With fall in full swing, you may be having a slight premonition that it’s time for you to make your home winter-ready. It can seem overwhelming to know where to start. There are a lot of things to think about when it comes to your house. Here are a few things you should know to get you started and make sure you’re prepared.
Insulate Your Attic
Make sure your attic is well-insulated so you don’t have heat loss. It may have been hard to notice whether your insulation was functioning well enough in the summer to keep your house cool. You could turn on more fans, right?
When the weather gets colder, it’s important to ensure that your insulation is working. Checking your attic’s insulation is important because heat rises and tends to exit through your roof. Adding insulation to this part of the house could make a big difference in ensuring that your house stays warm and your utility bills stay low.
Seal Doors and Windows
To prevent drafts, seal your doors and windows. Windows and doors tend to be the likeliest culprits for letting cold air into your house. For this reason, it’s especially important that you seal these openings.

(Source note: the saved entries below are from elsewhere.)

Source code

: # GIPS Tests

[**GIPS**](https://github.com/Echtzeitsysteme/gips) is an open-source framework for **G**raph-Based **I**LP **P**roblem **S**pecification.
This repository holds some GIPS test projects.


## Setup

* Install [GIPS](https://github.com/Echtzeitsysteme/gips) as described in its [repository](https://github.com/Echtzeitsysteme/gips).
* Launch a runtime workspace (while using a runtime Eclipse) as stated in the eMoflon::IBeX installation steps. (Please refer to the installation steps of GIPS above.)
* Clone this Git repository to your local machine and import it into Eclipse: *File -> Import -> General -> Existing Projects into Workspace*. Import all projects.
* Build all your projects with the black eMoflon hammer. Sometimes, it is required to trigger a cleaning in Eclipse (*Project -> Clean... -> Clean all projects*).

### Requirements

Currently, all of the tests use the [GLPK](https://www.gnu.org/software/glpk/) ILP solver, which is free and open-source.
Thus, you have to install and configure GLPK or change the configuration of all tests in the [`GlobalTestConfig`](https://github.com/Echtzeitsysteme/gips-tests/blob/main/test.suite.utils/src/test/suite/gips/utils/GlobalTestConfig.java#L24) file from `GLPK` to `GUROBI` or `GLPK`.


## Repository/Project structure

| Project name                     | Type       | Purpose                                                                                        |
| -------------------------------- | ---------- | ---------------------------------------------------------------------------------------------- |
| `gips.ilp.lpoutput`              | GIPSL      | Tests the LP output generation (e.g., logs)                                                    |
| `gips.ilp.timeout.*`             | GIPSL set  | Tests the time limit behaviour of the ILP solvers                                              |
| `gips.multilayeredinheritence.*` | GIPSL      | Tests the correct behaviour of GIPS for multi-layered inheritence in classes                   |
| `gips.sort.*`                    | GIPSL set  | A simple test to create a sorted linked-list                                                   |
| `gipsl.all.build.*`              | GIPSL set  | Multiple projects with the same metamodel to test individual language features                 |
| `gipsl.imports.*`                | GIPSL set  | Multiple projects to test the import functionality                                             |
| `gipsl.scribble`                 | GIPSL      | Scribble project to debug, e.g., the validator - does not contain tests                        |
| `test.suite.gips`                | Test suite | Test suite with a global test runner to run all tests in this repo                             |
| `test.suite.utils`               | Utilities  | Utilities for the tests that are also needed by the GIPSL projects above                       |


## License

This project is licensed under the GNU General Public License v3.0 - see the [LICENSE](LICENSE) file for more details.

There are a variety of ways to weather-strip your windows and doors, but the best way is to use adhesive-backed foam tape. You can buy this tape at most hardware stores. To install the tape, you’ll want to first clean the area around the window or door where you are going to install the tape. Then peel off the backing, cut to the desired length, and adhere!
Clean Your Fireplace
Clean your fireplace and make sure it’s in its best working condition. This is especially important if you have a wood-burning fireplace. With an active fireplace, it’s important to keep an eye out for debris or animals inside the chimney. Cleaning these things out before winter comes is especially important. This ensures that smoke or sparks don’t blow into your home because they can’t exit through the chimney.
Besides cleaning your fireplace, you may consider adding certain upgrades. A glass door can lead to a more efficient fireplace. Like an open window, an open chimney shaft can allow drafts of cold air to enter your home. Having a glass door acts like a window in preventing those cold gusts.
Fix Any Roof Damage
Fall is often the best time to repair your roof. Why? Because you can address any issues you noticed during the summer and you can also prepare the roof for winter. It’s important to fix any damage so that you can prevent leaks.
While you’re up there, you should also consider cleaning out the gutter. Cleaning out the gutters can go a long way in ensuring that snow melt comes off your roof without damaging the roof or walls.
As you inspect your pipes, be aware of any pipes that may be more exposed than others—such as those in a crawl space or garage. Once you’ve found pipes that could be exposed to lower temperatures, you’ll want to insulate them.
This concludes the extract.